▸ **Exercise description**
A single figure is required: the number of lines below that contain "treatmentType".

─── Materials provided

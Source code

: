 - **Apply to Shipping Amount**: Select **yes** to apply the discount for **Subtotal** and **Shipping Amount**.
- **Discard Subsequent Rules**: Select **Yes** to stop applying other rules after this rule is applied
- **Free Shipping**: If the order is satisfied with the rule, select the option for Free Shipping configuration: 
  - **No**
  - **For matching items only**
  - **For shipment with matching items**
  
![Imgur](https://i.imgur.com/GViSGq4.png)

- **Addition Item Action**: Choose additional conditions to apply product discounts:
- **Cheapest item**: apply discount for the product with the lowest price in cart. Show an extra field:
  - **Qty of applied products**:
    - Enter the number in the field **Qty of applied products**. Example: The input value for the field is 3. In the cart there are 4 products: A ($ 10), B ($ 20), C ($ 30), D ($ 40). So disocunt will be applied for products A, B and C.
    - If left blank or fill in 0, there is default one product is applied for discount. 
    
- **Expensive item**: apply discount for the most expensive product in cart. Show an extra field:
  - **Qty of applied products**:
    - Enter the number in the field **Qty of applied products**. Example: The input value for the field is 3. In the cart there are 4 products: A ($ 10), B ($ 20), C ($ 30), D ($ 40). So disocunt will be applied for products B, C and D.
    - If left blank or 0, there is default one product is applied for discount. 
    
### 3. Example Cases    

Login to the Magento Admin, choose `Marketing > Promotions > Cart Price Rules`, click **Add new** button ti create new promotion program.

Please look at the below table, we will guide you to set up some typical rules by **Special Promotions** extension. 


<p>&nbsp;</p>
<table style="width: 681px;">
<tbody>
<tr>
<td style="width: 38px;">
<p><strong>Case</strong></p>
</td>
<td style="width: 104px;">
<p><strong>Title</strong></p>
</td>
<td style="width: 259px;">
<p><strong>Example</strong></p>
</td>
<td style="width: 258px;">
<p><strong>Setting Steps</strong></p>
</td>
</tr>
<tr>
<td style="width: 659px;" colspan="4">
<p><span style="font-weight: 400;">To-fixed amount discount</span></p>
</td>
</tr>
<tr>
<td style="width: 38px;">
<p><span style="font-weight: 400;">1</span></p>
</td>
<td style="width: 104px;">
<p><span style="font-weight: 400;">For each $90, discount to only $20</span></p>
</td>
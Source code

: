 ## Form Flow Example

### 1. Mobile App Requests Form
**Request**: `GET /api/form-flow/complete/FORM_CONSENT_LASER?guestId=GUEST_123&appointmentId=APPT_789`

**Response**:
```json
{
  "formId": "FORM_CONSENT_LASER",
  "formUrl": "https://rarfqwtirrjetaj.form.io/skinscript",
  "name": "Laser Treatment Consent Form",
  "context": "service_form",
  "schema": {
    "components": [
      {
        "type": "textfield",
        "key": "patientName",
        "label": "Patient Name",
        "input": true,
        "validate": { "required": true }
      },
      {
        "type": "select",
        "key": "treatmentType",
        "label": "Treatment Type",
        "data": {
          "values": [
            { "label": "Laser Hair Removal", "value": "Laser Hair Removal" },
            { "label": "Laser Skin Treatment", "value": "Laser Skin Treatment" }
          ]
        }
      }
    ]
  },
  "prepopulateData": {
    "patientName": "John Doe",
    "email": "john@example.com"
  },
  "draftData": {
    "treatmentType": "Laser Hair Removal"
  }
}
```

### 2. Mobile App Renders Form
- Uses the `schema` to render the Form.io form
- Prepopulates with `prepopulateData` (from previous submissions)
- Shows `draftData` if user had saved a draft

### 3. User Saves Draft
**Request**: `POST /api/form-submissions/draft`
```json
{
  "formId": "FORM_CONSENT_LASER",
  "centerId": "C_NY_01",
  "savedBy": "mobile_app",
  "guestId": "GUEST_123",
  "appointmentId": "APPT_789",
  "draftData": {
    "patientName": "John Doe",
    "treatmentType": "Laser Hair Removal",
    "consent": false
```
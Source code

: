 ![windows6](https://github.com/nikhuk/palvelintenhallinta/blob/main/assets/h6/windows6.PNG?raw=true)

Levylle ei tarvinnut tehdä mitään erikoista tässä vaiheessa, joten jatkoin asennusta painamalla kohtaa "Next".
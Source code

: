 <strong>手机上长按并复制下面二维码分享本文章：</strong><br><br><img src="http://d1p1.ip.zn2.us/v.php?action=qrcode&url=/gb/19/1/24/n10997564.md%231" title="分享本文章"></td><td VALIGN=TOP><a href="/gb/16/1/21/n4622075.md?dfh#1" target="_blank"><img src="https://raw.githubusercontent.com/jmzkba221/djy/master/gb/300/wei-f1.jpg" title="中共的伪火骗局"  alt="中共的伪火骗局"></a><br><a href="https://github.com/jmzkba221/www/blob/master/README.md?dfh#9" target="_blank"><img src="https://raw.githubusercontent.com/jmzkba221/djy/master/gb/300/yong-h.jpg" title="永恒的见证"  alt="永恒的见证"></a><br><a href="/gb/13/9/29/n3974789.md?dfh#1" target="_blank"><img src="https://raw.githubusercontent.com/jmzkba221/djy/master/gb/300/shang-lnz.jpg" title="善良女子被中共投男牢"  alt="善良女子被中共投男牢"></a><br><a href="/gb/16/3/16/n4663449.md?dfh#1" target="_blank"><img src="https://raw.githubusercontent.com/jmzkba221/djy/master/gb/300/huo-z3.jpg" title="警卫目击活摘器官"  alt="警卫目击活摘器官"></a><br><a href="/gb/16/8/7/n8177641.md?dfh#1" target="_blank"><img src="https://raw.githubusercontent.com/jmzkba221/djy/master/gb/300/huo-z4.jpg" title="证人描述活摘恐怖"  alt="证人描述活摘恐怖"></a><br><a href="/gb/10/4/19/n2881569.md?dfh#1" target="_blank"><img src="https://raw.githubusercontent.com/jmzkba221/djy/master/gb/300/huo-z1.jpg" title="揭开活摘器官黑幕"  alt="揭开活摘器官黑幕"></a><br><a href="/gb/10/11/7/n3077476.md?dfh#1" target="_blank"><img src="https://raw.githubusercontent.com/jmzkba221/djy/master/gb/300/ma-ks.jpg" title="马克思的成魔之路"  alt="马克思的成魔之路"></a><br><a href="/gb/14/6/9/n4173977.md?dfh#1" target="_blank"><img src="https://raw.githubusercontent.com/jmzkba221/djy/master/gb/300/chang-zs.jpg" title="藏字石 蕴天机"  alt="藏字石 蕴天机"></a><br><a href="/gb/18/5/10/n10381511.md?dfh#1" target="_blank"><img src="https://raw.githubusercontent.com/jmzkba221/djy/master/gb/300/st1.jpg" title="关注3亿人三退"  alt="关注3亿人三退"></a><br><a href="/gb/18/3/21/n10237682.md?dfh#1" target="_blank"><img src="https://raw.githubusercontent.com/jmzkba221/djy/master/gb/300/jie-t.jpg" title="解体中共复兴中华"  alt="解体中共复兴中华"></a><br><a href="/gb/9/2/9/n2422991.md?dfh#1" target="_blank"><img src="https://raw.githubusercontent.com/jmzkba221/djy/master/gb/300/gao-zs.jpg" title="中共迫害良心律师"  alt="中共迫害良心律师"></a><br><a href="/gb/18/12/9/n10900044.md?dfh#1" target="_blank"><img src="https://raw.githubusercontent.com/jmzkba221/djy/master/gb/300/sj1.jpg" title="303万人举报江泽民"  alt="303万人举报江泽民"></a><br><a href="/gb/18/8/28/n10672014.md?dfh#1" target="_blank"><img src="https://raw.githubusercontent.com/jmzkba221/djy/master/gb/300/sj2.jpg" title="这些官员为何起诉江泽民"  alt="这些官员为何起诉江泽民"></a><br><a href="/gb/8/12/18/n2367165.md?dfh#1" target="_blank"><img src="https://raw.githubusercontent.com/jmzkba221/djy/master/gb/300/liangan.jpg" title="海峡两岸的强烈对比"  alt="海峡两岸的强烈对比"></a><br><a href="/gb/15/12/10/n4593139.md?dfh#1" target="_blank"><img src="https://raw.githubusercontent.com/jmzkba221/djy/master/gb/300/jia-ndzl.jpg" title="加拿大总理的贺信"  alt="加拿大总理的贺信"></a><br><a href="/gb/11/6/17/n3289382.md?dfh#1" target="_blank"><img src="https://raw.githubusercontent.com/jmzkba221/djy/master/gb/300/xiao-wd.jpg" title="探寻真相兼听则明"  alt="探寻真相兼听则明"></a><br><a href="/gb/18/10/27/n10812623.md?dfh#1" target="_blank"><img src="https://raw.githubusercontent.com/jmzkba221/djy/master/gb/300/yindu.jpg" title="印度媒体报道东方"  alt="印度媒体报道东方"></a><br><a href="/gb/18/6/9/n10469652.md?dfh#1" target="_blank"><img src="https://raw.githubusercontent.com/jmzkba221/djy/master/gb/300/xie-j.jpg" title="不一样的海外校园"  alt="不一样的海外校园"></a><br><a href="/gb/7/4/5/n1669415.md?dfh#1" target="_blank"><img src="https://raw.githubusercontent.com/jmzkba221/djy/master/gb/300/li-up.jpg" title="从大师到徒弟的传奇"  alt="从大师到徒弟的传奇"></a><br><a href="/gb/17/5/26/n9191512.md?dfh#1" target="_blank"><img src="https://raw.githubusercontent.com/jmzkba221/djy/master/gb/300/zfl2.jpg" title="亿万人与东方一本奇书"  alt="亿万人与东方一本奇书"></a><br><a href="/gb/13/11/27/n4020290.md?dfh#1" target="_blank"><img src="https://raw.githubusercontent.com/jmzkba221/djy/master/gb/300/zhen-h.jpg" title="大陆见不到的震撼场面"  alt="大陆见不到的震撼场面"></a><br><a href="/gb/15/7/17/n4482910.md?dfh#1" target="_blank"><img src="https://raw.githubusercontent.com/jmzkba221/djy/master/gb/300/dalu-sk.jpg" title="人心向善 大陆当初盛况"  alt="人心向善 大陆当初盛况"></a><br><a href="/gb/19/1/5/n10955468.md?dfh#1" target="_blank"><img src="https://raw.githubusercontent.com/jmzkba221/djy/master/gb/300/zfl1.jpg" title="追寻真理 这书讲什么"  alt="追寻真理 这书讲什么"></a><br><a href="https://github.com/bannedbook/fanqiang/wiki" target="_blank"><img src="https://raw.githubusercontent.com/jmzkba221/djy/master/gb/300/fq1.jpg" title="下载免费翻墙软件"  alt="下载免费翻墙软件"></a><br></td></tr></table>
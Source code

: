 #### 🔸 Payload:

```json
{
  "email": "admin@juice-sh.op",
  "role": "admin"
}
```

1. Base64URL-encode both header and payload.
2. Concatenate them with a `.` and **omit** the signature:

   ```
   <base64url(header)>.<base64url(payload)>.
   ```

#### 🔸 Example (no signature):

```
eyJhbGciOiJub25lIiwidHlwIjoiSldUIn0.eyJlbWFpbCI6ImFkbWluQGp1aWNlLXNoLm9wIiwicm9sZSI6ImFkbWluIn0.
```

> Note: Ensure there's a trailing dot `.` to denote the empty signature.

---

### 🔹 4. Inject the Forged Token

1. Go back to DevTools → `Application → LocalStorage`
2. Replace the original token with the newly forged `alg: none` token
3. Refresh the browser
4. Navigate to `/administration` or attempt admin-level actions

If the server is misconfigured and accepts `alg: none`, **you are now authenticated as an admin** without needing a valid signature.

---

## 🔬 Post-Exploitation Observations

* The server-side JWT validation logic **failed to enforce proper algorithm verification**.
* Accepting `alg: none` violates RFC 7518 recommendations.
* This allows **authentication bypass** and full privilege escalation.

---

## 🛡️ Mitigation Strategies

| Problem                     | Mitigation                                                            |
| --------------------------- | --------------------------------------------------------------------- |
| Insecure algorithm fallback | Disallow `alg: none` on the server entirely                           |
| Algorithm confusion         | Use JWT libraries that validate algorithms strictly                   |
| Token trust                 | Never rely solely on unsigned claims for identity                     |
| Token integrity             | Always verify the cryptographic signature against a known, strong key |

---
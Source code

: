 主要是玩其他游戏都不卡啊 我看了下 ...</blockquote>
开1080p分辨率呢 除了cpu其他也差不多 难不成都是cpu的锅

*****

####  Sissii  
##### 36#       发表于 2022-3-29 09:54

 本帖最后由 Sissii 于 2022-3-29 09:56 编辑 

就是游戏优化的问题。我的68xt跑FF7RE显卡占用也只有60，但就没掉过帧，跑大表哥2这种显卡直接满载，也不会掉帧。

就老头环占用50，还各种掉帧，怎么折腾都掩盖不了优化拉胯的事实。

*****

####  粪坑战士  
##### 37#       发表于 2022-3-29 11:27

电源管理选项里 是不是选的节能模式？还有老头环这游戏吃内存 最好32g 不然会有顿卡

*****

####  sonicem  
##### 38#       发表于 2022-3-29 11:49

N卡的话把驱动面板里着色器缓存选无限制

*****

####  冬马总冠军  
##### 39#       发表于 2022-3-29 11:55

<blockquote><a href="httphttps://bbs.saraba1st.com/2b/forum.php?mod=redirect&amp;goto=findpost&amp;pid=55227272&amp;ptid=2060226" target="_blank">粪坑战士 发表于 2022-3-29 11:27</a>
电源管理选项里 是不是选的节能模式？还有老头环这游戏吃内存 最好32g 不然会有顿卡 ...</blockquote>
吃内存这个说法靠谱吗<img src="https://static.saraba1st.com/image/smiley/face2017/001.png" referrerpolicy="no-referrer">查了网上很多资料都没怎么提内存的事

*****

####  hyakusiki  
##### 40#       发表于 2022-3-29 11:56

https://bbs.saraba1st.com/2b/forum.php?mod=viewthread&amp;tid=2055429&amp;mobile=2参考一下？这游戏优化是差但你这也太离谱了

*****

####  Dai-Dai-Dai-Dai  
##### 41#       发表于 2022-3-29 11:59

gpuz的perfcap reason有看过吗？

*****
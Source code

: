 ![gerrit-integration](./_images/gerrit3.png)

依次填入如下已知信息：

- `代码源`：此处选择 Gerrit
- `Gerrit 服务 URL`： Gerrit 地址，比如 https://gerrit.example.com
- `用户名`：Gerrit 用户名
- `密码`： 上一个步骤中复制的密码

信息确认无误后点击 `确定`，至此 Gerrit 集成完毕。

──────

▸ **Output of the exercise**
3